> [REQUIRED WORK]: Each line from the one that contains "The average cost" down to the last line of the material should be retyped exactly as it stands.

> [DATA SUPPLIED]:

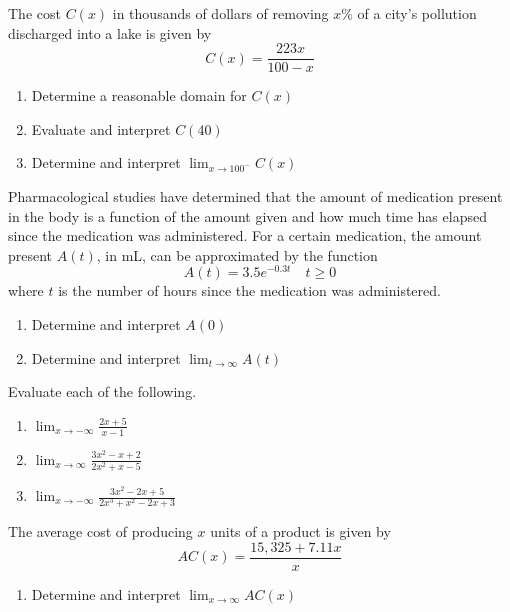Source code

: \documentclass{article}
\newcounter{pset}
\begin{document}
The cost $C(x)$ in thousands of dollars of removing $x\%$ of a city's pollution discharged into a lake is given by
\[
C(x) = \frac{223x}{100-x}
\]
\begin{enumerate}   \setcounter{enumi}{\value{pset}}
    \item Determine a reasonable domain for $C(x)$
    \item Evaluate and interpret $C(40)$
    \item Determine and interpret $\lim_{x \to 100^-} C(x)$
\end{enumerate} \setcounter{pset}{\value{enumi}}
\bigskip 

Pharmacological studies have determined that the amount of medication present in the body is a function of the amount given and how much time has elapsed since the medication was administered. For a certain medication, the amount present $A(t)$, in mL, can be approximated by the function
\[
A(t) = 3.5e^{-0.3t} \quad t \geq 0
\]
where $t$ is the number of hours since the medication was administered.
\begin{enumerate}   \setcounter{enumi}{\value{pset}}
    \item Determine and interpret $A(0)$
    \item Determine and interpret $\lim_{t \to \infty} A(t)$
\end{enumerate} \setcounter{pset}{\value{enumi}}
\bigskip 

Evaluate each of the following.
\begin{multicols}{3}
\begin{enumerate}   \setcounter{enumi}{\value{pset}}
    \item $\lim_{x \to -\infty} \frac{2x+5}{x-1}$
    \item $\lim_{x \to \infty} \frac{3x^2-x+2}{2x^2+x-5}$
    \item $\lim_{x \to -\infty} \frac{3x^2-2x+5}{2x^3+x^2-2x+3}$
\end{enumerate} \setcounter{pset}{\value{enumi}}
\end{multicols}
\bigskip 

The average cost of producing $x$ units of a product is given by 
    \[
    AC(x) = \frac{15,325 + 7.11x}{x}
    \]
\begin{enumerate}   \setcounter{enumi}{\value{pset}}
    \item Determine and interpret $\lim_{x \to \infty} AC(x)$
\end{enumerate} \setcounter{pset}{\value{enumi}}

\newpage 
\end{document}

> [ANSWER AREA]:
The average cost of producing $x$ units of a product is given by 
    \[
    AC(x) = \frac{15,325 + 7.11x}{x}
    \]
\begin{enumerate}   \setcounter{enumi}{\value{pset}}
    \item Determine and interpret $\lim_{x \to \infty} AC(x)$
\end{enumerate} \setcounter{pset}{\value{enumi}}

\newpage 
\end{document}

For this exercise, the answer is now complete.